AWS Machine Learning Blog

Incremental training with Amazon SageMaker JumpStart

In December 2020, AWS announced the general availability of Amazon SageMaker JumpStart, a capability of Amazon SageMaker that helps you quickly and easily get started with machine learning (ML). SageMaker JumpStart provides one-click fine-tuning and deployment of a wide variety of pre-trained models across popular ML tasks, as well as a selection of end-to-end solutions that solve common business problems. These features remove the heavy lifting from each step of the ML process, making it easier to develop high-quality models and reducing time to deployment.

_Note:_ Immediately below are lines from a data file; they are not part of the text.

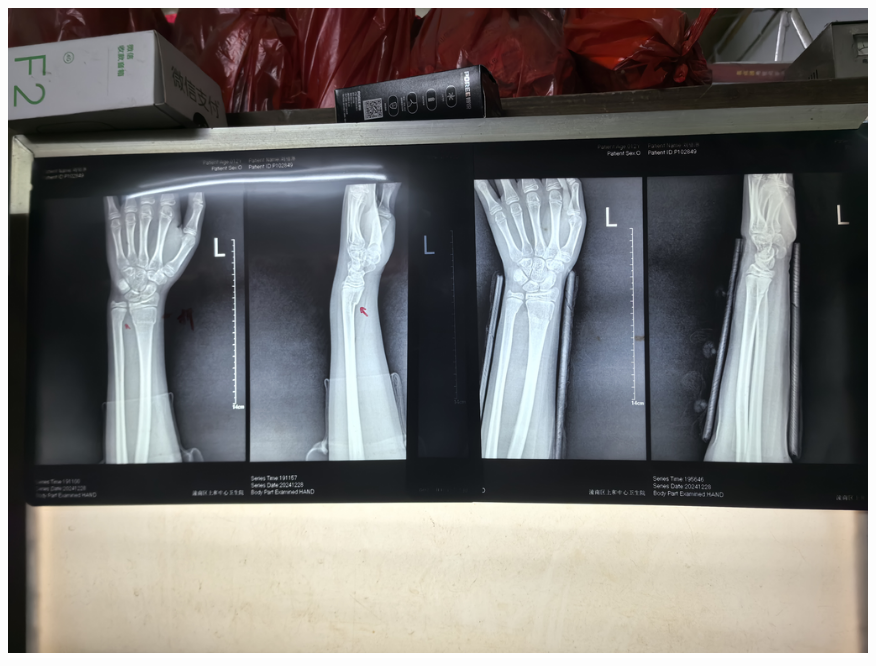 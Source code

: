 <div class="background-color: rgb(40, 46, 83);width: 100%;height: 100%;">
    <video class="object-fit: fill;" src="/static/img/2024/12/28/2.mp4" controls
                    preload="auto" width="100%" height="100%">
    </video>
</div>

![3](/static/img/2024/12/28/3.jpg)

All JumpStart content was previously available only through Amazon SageMaker Studio, which provides a user-friendly graphical interface to interact with the feature. Recently, we also announced the launch of easy-to-use JumpStart APIs as an extension of the SageMaker Python SDK, allowing you to programmatically deploy and fine-tune a vast selection of JumpStart-supported pre-trained models on your own datasets. This launch unlocks the usage of JumpStart capabilities in your code workflows, MLOps pipelines, and anywhere else you’re interacting with SageMaker via SDK.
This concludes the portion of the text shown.